Some functions that process regexes will extract the specific character sequence that matches the specified sequence. To specify which part of the match is to be extracted, put it inside open and close parentheses. For example, the regex "([aeiouAEIOU]{4})" in following statement will match all names with 4 consecutive vowels of either upper or lower case and extract those vowels as a new variable.

BabyNames %>%
  group_by(name) %>%
  summarise(total = sum(count)) %>%
  mutate(match = str_extract(string = name, pattern = "([aeiouAEIOU]{4})")) %>%
  filter( !is.na(match)) %>%
  arrange(desc(total))

Table 17.1: “Baby names with 4 consecutive vowels captured by the regex "([eaiouAEIOU]\\{4\\})"”

name	total	match
Louie	29293	ouie
Sequoia	3275	uoia
Gioia	480	ioia
Keiaira	81	eiai
Zoiee	77	oiee
Daaiel	76	aaie
… and so on for 39 rows altogether.

On occasion, you will want to use one of the regex control characters in a literal sense, for example . to mean “period” and not “any one character.” You can do this by “escaping” that character by preceeding it with a double backslash such as \\. in this case. For instance, in the regex "^\\$|¥|£|¢$" about currency symbols, the first $ is intended to refer to the dollar currency sign. But on its own in a regex, $ refers to the end of a character string. We therefore escape the first dollar sign using \\$ to be taken literally as a currency symbol. To create a regex involving the period found at the end of sentences, you need to escape the ., like this: "\\.$"

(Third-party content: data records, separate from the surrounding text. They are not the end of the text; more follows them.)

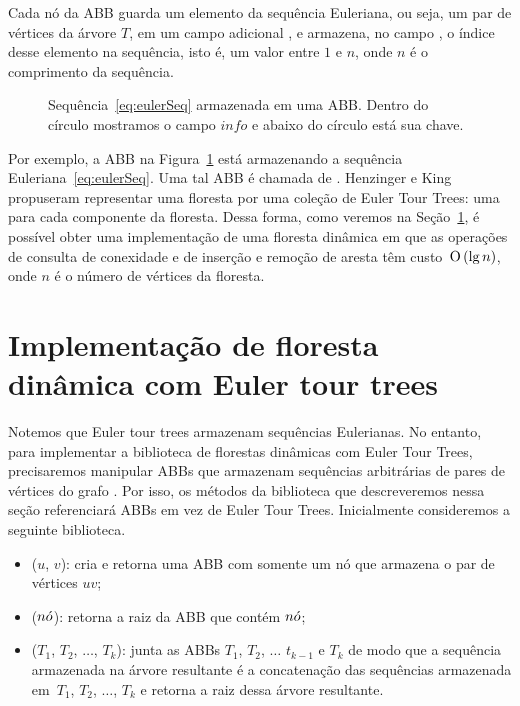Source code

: Cada nó da ABB guarda um elemento da sequência Euleriana, ou seja, um par de vértices da árvore $T$, em um campo adicional , e armazena, no campo , o índice desse elemento na sequência, isto é, um valor entre $1$ e $n$, onde $n$ é o comprimento da sequência.

\begin{figure}[htb]
\centering
\caption{Sequência~\eqref{eq:eulerSeq}  armazenada em uma ABB. Dentro do círculo mostramos o campo $info$ e abaixo do círculo está sua chave.}
\label{fig:seq-treap-indices}
\end{figure}

Por exemplo, a ABB na Figura~\ref{fig:seq-treap-indices} está armazenando a sequência Euleriana~\eqref{eq:eulerSeq}. Uma tal ABB é chamada de . Henzinger e King propuseram representar uma floresta por uma coleção de Euler Tour Trees: uma para cada componente da floresta. Dessa forma, como veremos na Seção~\ref{sec:impleDF-ETT}, é possível obter uma implementação de uma floresta dinâmica em que as operações de consulta de conexidade e de inserção e remoção de aresta têm custo~$\text{O}\left(\lg n\right)$, onde $n$ é o número de vértices da floresta.


\section{Implementação de floresta dinâmica com Euler tour trees}
\label{sec:impleDF-ETT}

Notemos que Euler tour trees armazenam sequências Eulerianas. No entanto, para implementar a biblioteca de florestas dinâmicas com Euler Tour Trees, precisaremos manipular ABBs que armazenam sequências arbitrárias de pares de vértices do grafo . Por isso, os métodos da biblioteca que descreveremos nessa seção referenciará ABBs em vez de Euler Tour Trees. Inicialmente consideremos a seguinte biblioteca.

\begin{itemize}
\item  \treapCreate($u$, $v$): cria e retorna uma ABB com somente um nó que armazena o par de vértices $uv$;
\item \treapGetRoot($n\acute{o}$): retorna a raiz da ABB que contém $n\acute{o}$;
\item \treapJoin($T_1$, $T_2$, $\ldots$, $T_k$): junta as ABBs $T_1$, $T_2$, $\ldots$ $t_{k-1}$ e $T_k$ de modo que a sequência armazenada na árvore resultante é a concatenação das sequências armazenada em~$T_1$, $T_2$, $\ldots$, $T_k$ e retorna a raiz dessa árvore resultante.
\end{itemize}


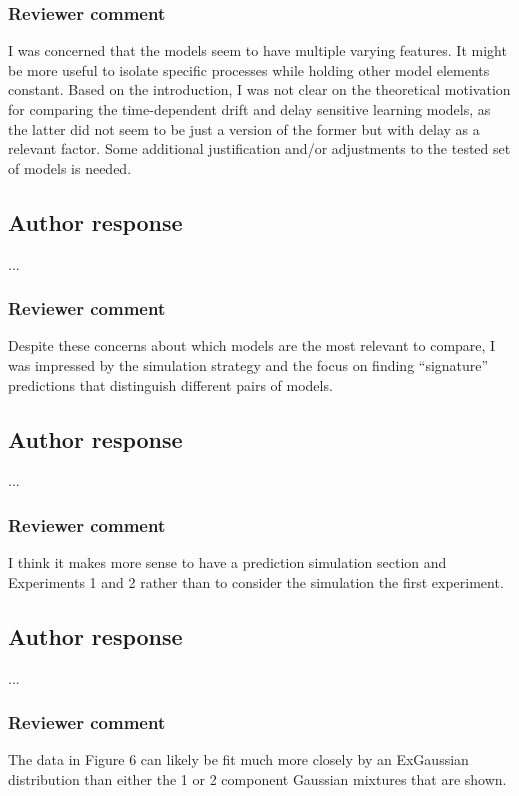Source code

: \documentclass[12pt]{article}
\begin{document}
\subsubsection{Reviewer comment}
I was concerned that the models seem to have multiple
varying features. It might be more useful to isolate
specific processes while holding other model elements
constant. Based on the introduction, I was not clear on the
theoretical motivation for comparing the time-dependent
drift and delay sensitive learning models, as the latter did
not seem to be just a version of the former but with delay
as a relevant factor. Some additional justification and/or
adjustments to the tested set of models is needed.

\subsection{Author response}
...

\subsubsection{Reviewer comment}
Despite these concerns about which models are the most
relevant to compare, I was impressed by the simulation
strategy and the focus on finding “signature” predictions
that distinguish different pairs of models.

\subsection{Author response}
...

\subsubsection{Reviewer comment}
I think it makes more sense to have a prediction simulation
section and Experiments 1 and 2 rather than to consider the
simulation the first experiment.

\subsection{Author response}
...

\subsubsection{Reviewer comment}
The data in Figure 6 can likely be fit much more closely by
an ExGaussian distribution than either the 1 or 2 component
Gaussian mixtures that are shown.
\end{document}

17.2 Example tasks with regular expressions.

Get rid of percent signs and commas in numerals

Numbers often come with comma separators or unit symbols such as % or $. For instance, Table 17.2 shows part of a table about public debt from Wikipedia.

Table 17.2: Public debt (from Wikipedia)

country	debt	percGDP
World	$56,308 billion	64%
United States*	$17,607 billion	73.60%
Japan	$9,872 billion	214.30%
China	$3,894 billion	31.70%
Germany	$2,592 billion	81.70%
Italy	$2,334 billion	126.10%
… and so on for 28 rows altogether.

To use these numbers for computations, they must be cleaned up.

Debt %>% 
  mutate(debt = gsub(pattern = "[$,%]|billion", replacement = "", debt),
         percGDP = gsub(pattern = "[,%]", replacement = "", percGDP))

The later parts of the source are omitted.